Read Write Stream Data from Event Hub to Databricks Delta Lake

Meghana89
New Contributor II

I am trying to read streaming data from EventHub which is in JSON Format, able to read data in a data frame but the body type was coming as binary I have converted it to string and decoded but while implementing the write stream I am facing an ongoing error as follows: 

terminated with exception: Illegal base64 character 7b SQLSTATE: XXKST and another error as Input byte array has wrong 4-byte ending unit
It also does not accept a JSON input array. I have also tried implementing UTF-8 and base64 decoding logic, but it didn't work.
 

SantoshJoshi
New Contributor III

Hi @Meghana89 ,

Can you please share your code snippet?

Meghana89
New Contributor II
@SantoshJoshi  Thanks for reply please find the code snippet below
from pyspark.sql import functions as F
from pyspark.sql.types import StringType
import base64

# Define the Event Hubs connection string
connectionString = endpoint (replace with endpoint from event hub)
ehConf = {
    'eventhubs.connectionString': connectionString
}

# Function to decode base64 with proper error handling
def try_base64_decode(data😞
    if data is None:
        return None
    try:
        # Replace URL-safe characters
        data = data.replace('-', '+').replace('_', '/')
        # Handle padding issues
        padding_needed = 4 - (len(data) % 4) if len(data) % 4 != 0 else 0
        data += '=' * padding_needed
        decoded_bytes = base64.b64decode(data)
        return decoded_bytes.decode('utf-8', errors='replace')
    except Exception as e:
        return f"Failed to decode: {str(e)}"
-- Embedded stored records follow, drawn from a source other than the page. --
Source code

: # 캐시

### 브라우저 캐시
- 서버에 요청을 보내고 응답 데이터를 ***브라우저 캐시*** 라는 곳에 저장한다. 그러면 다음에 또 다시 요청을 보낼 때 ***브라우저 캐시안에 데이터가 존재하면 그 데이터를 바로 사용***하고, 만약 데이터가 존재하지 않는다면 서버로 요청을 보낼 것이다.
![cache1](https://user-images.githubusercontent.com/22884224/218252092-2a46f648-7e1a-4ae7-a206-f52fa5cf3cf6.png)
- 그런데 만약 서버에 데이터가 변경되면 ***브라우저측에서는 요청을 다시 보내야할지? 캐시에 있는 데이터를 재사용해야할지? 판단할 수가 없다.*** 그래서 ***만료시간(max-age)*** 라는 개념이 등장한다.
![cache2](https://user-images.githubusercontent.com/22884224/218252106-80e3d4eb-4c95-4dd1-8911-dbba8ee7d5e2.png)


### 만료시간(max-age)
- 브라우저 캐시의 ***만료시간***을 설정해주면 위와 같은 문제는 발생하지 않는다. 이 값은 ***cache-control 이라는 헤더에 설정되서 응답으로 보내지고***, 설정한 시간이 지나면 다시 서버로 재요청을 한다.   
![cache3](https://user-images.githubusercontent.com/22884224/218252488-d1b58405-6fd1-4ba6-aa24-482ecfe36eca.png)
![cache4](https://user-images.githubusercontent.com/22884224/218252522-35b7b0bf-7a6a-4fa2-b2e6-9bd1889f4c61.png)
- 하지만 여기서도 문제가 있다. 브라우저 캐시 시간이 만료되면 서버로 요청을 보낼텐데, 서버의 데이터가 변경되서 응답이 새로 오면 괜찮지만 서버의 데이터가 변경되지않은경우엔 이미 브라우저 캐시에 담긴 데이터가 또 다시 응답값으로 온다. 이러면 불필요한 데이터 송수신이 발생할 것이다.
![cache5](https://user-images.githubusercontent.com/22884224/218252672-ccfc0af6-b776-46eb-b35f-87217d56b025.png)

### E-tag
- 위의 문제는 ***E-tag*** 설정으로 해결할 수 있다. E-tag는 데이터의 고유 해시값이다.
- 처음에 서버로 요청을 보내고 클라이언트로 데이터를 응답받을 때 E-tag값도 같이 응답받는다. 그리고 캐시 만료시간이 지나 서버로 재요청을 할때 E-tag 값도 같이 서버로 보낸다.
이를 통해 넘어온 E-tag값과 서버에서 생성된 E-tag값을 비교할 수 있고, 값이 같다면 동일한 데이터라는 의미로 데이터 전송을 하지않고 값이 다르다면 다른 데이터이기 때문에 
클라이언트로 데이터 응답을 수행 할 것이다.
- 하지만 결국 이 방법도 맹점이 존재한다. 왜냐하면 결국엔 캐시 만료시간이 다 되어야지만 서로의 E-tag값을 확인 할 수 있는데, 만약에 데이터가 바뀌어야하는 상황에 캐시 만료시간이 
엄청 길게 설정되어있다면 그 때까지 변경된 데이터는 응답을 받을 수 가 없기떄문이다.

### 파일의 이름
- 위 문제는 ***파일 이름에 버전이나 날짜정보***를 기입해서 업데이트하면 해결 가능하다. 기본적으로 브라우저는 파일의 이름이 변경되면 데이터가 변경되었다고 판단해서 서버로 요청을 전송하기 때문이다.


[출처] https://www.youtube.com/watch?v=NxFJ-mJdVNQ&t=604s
# Apply the UDF for base64 decoding
decode_udf = F.udf(try_base64_decode, StringType())

# Read raw data from Event Hubs
df = spark \
    .read \
    .format("eventhubs") \
    .options(**ehConf) \
    .load()

# Show the schema of the raw data to inspect the types
df.printSchema()

# Cast the body column to string and apply base64 decoding if necessary
df = df.withColumn("body", df["body"].cast("string"))  # Cast body to string
df = df.withColumn("decoded_body", decode_udf(F.col("body")))  # Apply the decoding UDF

# Show the results (first few rows of the raw and decoded body)
df.select("body", "decoded_body").show(truncate=False)
 
error :
Input byte array has wrong 4-byte ending unit